Она вздохнула — а я вспомнил, как Анатоль сказал мне однажды вечером, когда был в отпуске в Англии:
— Ты знаешь, матушку довольно легко обойти.
— И все-таки университет, — задумалась тетя, — подошел бы ему лучше теперь, когда война кончилась. Как и отец, он поэт, хотя и маменькин сынок. Однако вместо этого я отправила его в Военный колледж.
— В университете столько же дураков, как и везде, — сказал я, чтобы успокоить ее запоздалые угрызения совести. — Но их глупость, должен признать, имеет определенную печать — печать университетского образования, если хотите. Это образованная глупость.
— Ах! — произнесла мадам Вандерфант, делая весьма осознанную попытку выглядеть интеллектуально. — А разве не правда, что всегда преуменьшают удобные случаи, которые выпадали в прошлом и которыми не воспользовались?
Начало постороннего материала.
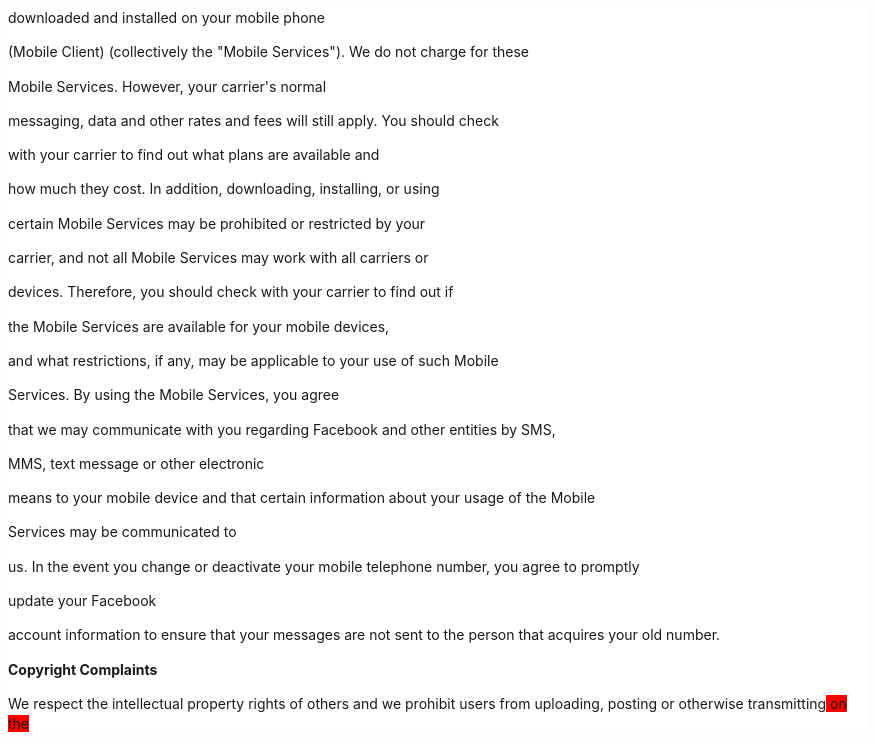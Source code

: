</span>downloaded and installed on your mobile phone<span style="background-color: green;"> </span><span style="background-color: red;">

</span>(Mobile Client) (collectively the "Mobile Services"). We do not charge for these<span style="background-color: red;"> </span><span style="background-color: green;">

</span>Mobile Services. However, your carrier's normal<span style="background-color: green;"> </span><span style="background-color: red;">

</span>messaging, data and other rates and fees will still apply. You should check<span style="background-color: red;"> </span><span style="background-color: green;">

</span>with your carrier to find out what plans are available and<span style="background-color: green;"> </span><span style="background-color: red;">

</span>how much they cost. In addition, downloading, installing, or using<span style="background-color: red;"> </span><span style="background-color: green;">

</span>certain Mobile Services may be prohibited or restricted by your<span style="background-color: green;"> </span><span style="background-color: red;">

</span>carrier, and not all Mobile Services may work with all carriers or<span style="background-color: red;"> </span><span style="background-color: green;">

</span>devices. Therefore, you should check with your carrier to find out if<span style="background-color: green;"> </span><span style="background-color: red;">

</span>the Mobile Services are available for your mobile devices,<span style="background-color: red;"> </span><span style="background-color: green;">

</span>and what restrictions, if any, may be applicable to your use of such Mobile<span style="background-color: green;"> </span><span style="background-color: red;">

</span>Services. By using the Mobile Services, you agree<span style="background-color: red;"> </span><span style="background-color: green;">

</span>that we may communicate with you regarding Facebook and other entities by SMS,<span style="background-color: green;"> </span><span style="background-color: red;">

</span>MMS, text message or other electronic<span style="background-color: red;"> </span><span style="background-color: green;">

</span>means to your mobile device and that certain information about your usage of the Mobile<span style="background-color: green;"> </span><span style="background-color: red;">

</span>Services may be communicated to<span style="background-color: red;"> </span><span style="background-color: green;">

</span>us. In the event you change or deactivate your mobile telephone number, you agree to promptly<span style="background-color: green;"> </span><span style="background-color: red;">

</span>update your Facebook<span style="background-color: red;"> </span><span style="background-color: green;">

</span>account information to ensure that your messages are not sent to the person that acquires your old number.

**Copyright Complaints**

We respect the intellectual property rights of others and we prohibit users from uploading, posting or otherwise transmitting<span style="background-color: red;"> on the</span>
— Дело не в преуменьшении, — ответил я. — Дело в том отношении, которое Оскфорд в тебе выращивает, — что ничего на свете тебя не удивит, в том числе сам Оксфорд.
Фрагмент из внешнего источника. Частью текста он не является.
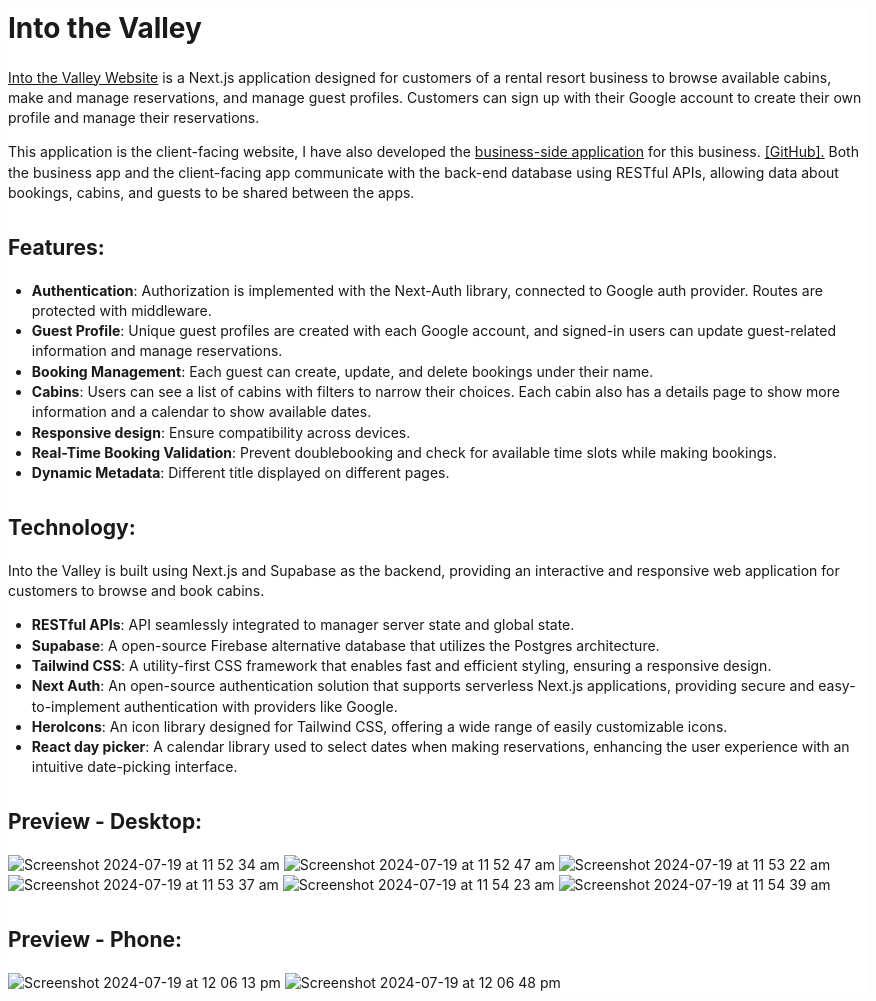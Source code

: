 # Into the Valley

[Into the Valley Website](https://into-the-valley-website.vercel.app/) is a Next.js application designed for customers of a rental resort business to browse available cabins, make and manage reservations, and manage guest profiles. Customers can sign up with their Google account to create their own profile and manage their reservations.

This application is the client-facing website, I have also developed the [business-side application](https://into-the-valley-business.vercel.app/) for this business. [[GitHub].](https://github.com/W-Tania/into-the-valley-business) Both the business app and the client-facing app communicate with the back-end database using RESTful APIs, allowing data about bookings, cabins, and guests to be shared between the apps.

## Features:
* **Authentication**: Authorization is implemented with the Next-Auth library, connected to Google auth provider. Routes are protected with middleware.
* **Guest Profile**: Unique guest profiles are created with each Google account, and signed-in users can update guest-related information and manage reservations.
* **Booking Management**: Each guest can create, update, and delete bookings under their name.
* **Cabins**: Users can see a list of cabins with filters to narrow their choices. Each cabin also has a details page to show more information and a calendar to show available dates.
* **Responsive design**: Ensure compatibility across devices.
* **Real-Time Booking Validation**: Prevent doublebooking and check for available time slots while making bookings.
* **Dynamic Metadata**: Different title displayed on different pages.

## Technology:
Into the Valley is built using Next.js and Supabase as the backend, providing an interactive and responsive web application for customers to browse and book cabins.

* **RESTful APIs**: API seamlessly integrated to manager server state and global state.
* **Supabase**: A open-source Firebase alternative database that utilizes the Postgres architecture.
* **Tailwind CSS**: A utility-first CSS framework that enables fast and efficient styling, ensuring a responsive design.
* **Next Auth**: An open-source authentication solution that supports serverless Next.js applications, providing secure and easy-to-implement authentication with providers like Google.
* **HeroIcons**: An icon library designed for Tailwind CSS, offering a wide range of easily customizable icons.
* **React day picker**: A calendar library used to select dates when making reservations, enhancing the user experience with an intuitive date-picking interface.

## Preview - Desktop:
<img width="1440" alt="Screenshot 2024-07-19 at 11 52 34 am" src="https://github.com/user-attachments/assets/4d630749-ee06-42db-9670-3fc1b8b092ea">
<img width="1440" alt="Screenshot 2024-07-19 at 11 52 47 am" src="https://github.com/user-attachments/assets/9b6149a8-d6a0-4c33-add3-bf09da852cbc">
<img width="1440" alt="Screenshot 2024-07-19 at 11 53 22 am" src="https://github.com/user-attachments/assets/ccbb28a9-d2b4-484e-a803-74a319cd95c5">
<img width="1440" alt="Screenshot 2024-07-19 at 11 53 37 am" src="https://github.com/user-attachments/assets/2f4bc23a-f771-45e1-add8-f54e26b9923e">
<img width="1440" alt="Screenshot 2024-07-19 at 11 54 23 am" src="https://github.com/user-attachments/assets/6f77213d-1471-4a1e-8bb7-0cb5c0cdd74e">
<img width="1440" alt="Screenshot 2024-07-19 at 11 54 39 am" src="https://github.com/user-attachments/assets/4a31598a-9f47-4ca1-af1a-52e8d4560bb8">


## Preview - Phone:
<img width="293" alt="Screenshot 2024-07-19 at 12 06 13 pm" src="https://github.com/user-attachments/assets/af8fba98-d1d3-4645-a459-a5555851bdd0">
<img width="292" alt="Screenshot 2024-07-19 at 12 06 48 pm" src="https://github.com/user-attachments/assets/33340dd7-8c2d-4647-9421-44be9c548dba">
И внезапно мне припомнился летний семестр: оксфордские колледжи, излучающие культуру и инертность. И я заговорил с упоением:
— А! Это ни с чем не сравнится! Это чудесно. Скажем, вы идете по Хай-стрит к вашему наставнику, вваливаетесь к нему, как к себе домой, и видите — вот он, седовласый ученый с крючковатым носом, которому бы позавидовал любой коршун, в домашних тапочках, страшно образованный, позвякающий монетками в кармане и часами просиживающий у камина, он обдает тебя дымом и беседует с тобой о литературе, как старший брат. Или банкет в честь лодочных гонок. Там был такой преподаватель по прозвищу Конь, и вот когда декан кончает свою речь, мы все начинаем вопить: «Конь! Конь! Конь!», и он с улыбкой встает и произносит спич. Но стоит такой гвалт, что не слышно ни слова.
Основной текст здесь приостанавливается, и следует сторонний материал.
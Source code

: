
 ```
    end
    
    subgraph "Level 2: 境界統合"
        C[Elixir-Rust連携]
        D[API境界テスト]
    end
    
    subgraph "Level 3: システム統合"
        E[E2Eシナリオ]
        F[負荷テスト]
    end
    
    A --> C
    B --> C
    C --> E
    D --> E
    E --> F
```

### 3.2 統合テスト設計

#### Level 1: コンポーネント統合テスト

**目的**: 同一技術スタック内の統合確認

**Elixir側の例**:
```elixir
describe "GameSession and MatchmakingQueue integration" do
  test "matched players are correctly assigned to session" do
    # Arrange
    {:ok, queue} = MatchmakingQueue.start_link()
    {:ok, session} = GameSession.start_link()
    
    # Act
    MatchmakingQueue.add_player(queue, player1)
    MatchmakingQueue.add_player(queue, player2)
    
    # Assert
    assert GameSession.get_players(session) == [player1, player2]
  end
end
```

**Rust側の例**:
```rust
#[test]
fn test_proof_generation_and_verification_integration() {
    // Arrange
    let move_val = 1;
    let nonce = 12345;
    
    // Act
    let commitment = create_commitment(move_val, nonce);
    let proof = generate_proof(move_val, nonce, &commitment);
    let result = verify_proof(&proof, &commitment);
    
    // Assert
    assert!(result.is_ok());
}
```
По правде сказать, в Оксфорде мне было скучно. От Оксфорда у меня осталось впечатление, что я сижу в своей комнате, мне тоскливо, и на улице непрестанно льет. Но сейчас, подогретый их интересом, я рассказал, как играл в футбол, участвовал в лодочных гонках, заседал в кресле президента Союза[20]. Наглая ложь, разумеется. Ничего не могу с собой поделать. Уж таков я — человек с воображением. У меня чувствительное сердце. Не могу обмануть ничьих ожиданий. А! На Оксфорд лучше смотреть ретроспективно. Думаю, на жизнь лучше смотреть ретроспективно. Когда я буду лежать в могиле и вспоминать всю свою жизнь до самого рождения, я, быть может, прощу Творцу грех моего сотворения.
Есть такой дар — дать почувствовать кому-то, что никто другой на свете для тебя ничего не значит. И пока я вдохновенно врал, я чувствовал, как Сильвия испытывает на мне этот дар, — наивысший род лести, не нуждающийся в словах, лишь во взгляде, в прикосновении, в смене тона. И я чувствовал это в тех взглядах, которые посылала мне Сильвия. Мерцали звезды. Ночь заливалась румянцем, слушая мое вранье. И вот мой нескончаемый рассказ чуточку им наскучил.
— Война кончилась, — произнесла тетя, — но я уверена, что найдутся мужчины, которые будут об этом сожалеть. Как-то я разговаривала с одним английским капитаном, который был в самой гуще битвы при Галлиполи, и он уверял, что ему нравилось воевать — от чего я чуть не свалилась с ног. Не знаю, правда, так ли уж он не прав. Ему нравилось воевать с турками, потому что, по его словам, они замечательные ребята. Учтите, он ничего против них не имел; наоборот, он считал, что они были джентльмены и спортсмены — почти равные ему. Но при этом он сказал, что с удовольствием сразится с турком в любое время. Потому что они воевали чисто. В конце концов, — продолжала тетя, — что бы вы там ни сказали, но было нечто замечательное — некое жизнелюбие! — в его рассказах о сражениях с турками. Турки выбегают из леса со сверкающими штыками наперевес, распевая: «Аллах! Аллах! Аллах!», — и вливаются в битву. Это потому, что они, видите ли, думают, что уже стоят во вратах Рая, готовых их впустить. Поэтому они серьезно и упорно продвигаются вперед, скандируя: «Аллах! Аллах! Аллах!» Прямо не знаю — но это должно быть, судя по его словам, воодушевляющее зрелище!
20
Имеется в виду Оксфордский союз — крупнейший дискуссионный клуб, основанный в 1823 году.